(Entries taken from a collection)
::::::
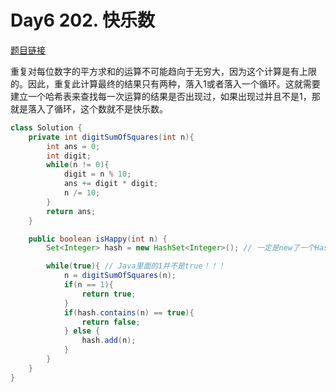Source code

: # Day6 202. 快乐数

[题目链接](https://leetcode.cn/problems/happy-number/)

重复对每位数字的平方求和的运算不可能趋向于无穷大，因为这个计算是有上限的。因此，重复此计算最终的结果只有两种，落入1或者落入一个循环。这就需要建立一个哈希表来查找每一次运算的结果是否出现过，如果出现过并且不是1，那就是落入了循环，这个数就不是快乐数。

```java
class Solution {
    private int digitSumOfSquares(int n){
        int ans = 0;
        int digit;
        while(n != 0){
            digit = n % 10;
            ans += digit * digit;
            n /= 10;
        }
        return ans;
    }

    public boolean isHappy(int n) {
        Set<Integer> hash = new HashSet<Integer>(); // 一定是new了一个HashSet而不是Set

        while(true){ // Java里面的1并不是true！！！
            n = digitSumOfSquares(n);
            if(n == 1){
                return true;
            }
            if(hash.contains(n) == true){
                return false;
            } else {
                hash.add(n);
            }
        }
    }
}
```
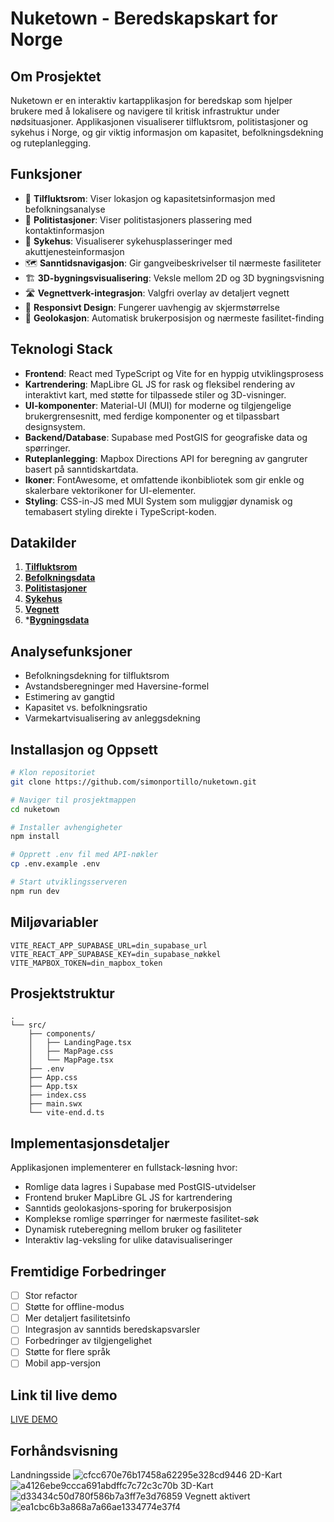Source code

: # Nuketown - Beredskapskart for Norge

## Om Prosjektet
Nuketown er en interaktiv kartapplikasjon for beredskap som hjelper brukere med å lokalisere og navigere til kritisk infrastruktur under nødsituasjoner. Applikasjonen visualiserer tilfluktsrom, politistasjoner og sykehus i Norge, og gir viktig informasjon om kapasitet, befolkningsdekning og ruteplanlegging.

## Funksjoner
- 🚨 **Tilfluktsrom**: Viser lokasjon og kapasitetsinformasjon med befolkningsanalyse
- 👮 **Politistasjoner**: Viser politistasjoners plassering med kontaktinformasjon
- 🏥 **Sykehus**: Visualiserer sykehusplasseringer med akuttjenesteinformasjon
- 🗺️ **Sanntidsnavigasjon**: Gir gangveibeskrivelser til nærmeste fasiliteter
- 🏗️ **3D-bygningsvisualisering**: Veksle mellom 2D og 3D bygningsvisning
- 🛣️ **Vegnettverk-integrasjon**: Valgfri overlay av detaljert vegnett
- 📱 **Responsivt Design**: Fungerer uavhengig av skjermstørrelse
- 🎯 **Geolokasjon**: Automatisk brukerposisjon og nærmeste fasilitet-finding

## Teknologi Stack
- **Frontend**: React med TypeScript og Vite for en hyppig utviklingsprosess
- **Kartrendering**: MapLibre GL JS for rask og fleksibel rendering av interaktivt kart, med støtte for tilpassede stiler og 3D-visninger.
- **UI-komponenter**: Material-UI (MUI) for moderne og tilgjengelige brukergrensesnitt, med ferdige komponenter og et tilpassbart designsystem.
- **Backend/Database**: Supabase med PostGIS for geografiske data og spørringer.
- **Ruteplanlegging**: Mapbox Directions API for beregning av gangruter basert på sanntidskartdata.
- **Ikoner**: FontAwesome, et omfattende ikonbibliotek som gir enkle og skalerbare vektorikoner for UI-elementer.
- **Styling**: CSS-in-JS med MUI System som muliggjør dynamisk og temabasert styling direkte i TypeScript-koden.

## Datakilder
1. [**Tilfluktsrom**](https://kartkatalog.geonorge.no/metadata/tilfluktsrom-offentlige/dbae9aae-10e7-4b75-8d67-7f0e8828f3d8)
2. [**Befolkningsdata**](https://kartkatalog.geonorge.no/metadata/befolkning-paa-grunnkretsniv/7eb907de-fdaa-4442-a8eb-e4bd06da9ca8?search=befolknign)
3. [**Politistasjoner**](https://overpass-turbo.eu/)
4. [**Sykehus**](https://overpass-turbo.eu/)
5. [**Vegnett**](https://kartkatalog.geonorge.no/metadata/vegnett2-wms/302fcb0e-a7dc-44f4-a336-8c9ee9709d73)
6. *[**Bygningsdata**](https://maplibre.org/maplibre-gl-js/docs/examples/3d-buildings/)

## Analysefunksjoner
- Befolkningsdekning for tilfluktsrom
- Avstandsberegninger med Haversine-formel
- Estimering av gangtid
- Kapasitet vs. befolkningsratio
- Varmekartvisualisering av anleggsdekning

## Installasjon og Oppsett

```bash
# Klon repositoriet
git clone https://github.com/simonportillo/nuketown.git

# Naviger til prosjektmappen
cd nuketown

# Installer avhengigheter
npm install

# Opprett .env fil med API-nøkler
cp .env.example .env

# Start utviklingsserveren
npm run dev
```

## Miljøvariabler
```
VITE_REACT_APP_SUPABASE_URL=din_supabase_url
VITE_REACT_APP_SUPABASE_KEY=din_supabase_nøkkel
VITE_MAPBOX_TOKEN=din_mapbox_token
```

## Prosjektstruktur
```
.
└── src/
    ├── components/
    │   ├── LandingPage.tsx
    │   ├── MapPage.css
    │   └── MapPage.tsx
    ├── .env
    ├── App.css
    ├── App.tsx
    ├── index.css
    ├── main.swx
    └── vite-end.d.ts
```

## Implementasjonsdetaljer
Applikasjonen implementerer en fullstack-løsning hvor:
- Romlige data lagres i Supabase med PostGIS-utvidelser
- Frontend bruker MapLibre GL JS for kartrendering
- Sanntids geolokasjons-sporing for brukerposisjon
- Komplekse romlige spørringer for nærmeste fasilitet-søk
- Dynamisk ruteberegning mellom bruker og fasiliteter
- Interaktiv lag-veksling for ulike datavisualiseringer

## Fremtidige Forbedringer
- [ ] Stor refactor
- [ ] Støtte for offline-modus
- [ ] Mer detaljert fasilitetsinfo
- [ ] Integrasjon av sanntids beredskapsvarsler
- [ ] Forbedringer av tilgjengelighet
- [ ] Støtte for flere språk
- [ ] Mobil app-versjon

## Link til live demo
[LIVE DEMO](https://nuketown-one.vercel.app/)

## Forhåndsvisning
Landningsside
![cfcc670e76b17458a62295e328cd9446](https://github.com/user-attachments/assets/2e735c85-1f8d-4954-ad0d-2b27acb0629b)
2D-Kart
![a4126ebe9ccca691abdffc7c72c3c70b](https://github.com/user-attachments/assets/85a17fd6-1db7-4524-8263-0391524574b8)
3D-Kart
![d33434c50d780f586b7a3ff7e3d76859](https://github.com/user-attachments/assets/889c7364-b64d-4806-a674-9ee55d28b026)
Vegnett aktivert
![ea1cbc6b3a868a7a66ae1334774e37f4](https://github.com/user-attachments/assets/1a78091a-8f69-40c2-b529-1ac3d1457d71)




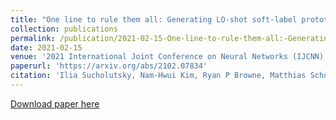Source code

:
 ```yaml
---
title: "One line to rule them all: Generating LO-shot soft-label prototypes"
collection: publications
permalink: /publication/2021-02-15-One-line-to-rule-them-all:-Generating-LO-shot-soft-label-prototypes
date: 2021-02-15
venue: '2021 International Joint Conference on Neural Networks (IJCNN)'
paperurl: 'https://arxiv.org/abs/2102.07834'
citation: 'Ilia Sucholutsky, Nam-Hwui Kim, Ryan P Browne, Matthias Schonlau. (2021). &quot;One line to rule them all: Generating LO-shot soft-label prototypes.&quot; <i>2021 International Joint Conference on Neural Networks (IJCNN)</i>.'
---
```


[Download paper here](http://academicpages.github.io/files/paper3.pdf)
::::::
Exercise goal:
Copy the records above exactly, beginning at the line that contains "Nuketown er en" and stopping after the line that contains "- 🚨 **Tilfluktsrom**: Viser".

Solution to this problem:
Nuketown er en interaktiv kartapplikasjon for beredskap som hjelper brukere med å lokalisere og navigere til kritisk infrastruktur under nødsituasjoner. Applikasjonen visualiserer tilfluktsrom, politistasjoner og sykehus i Norge, og gir viktig informasjon om kapasitet, befolkningsdekning og ruteplanlegging.

## Funksjoner
- 🚨 **Tilfluktsrom**: Viser lokasjon og kapasitetsinformasjon med befolkningsanalyse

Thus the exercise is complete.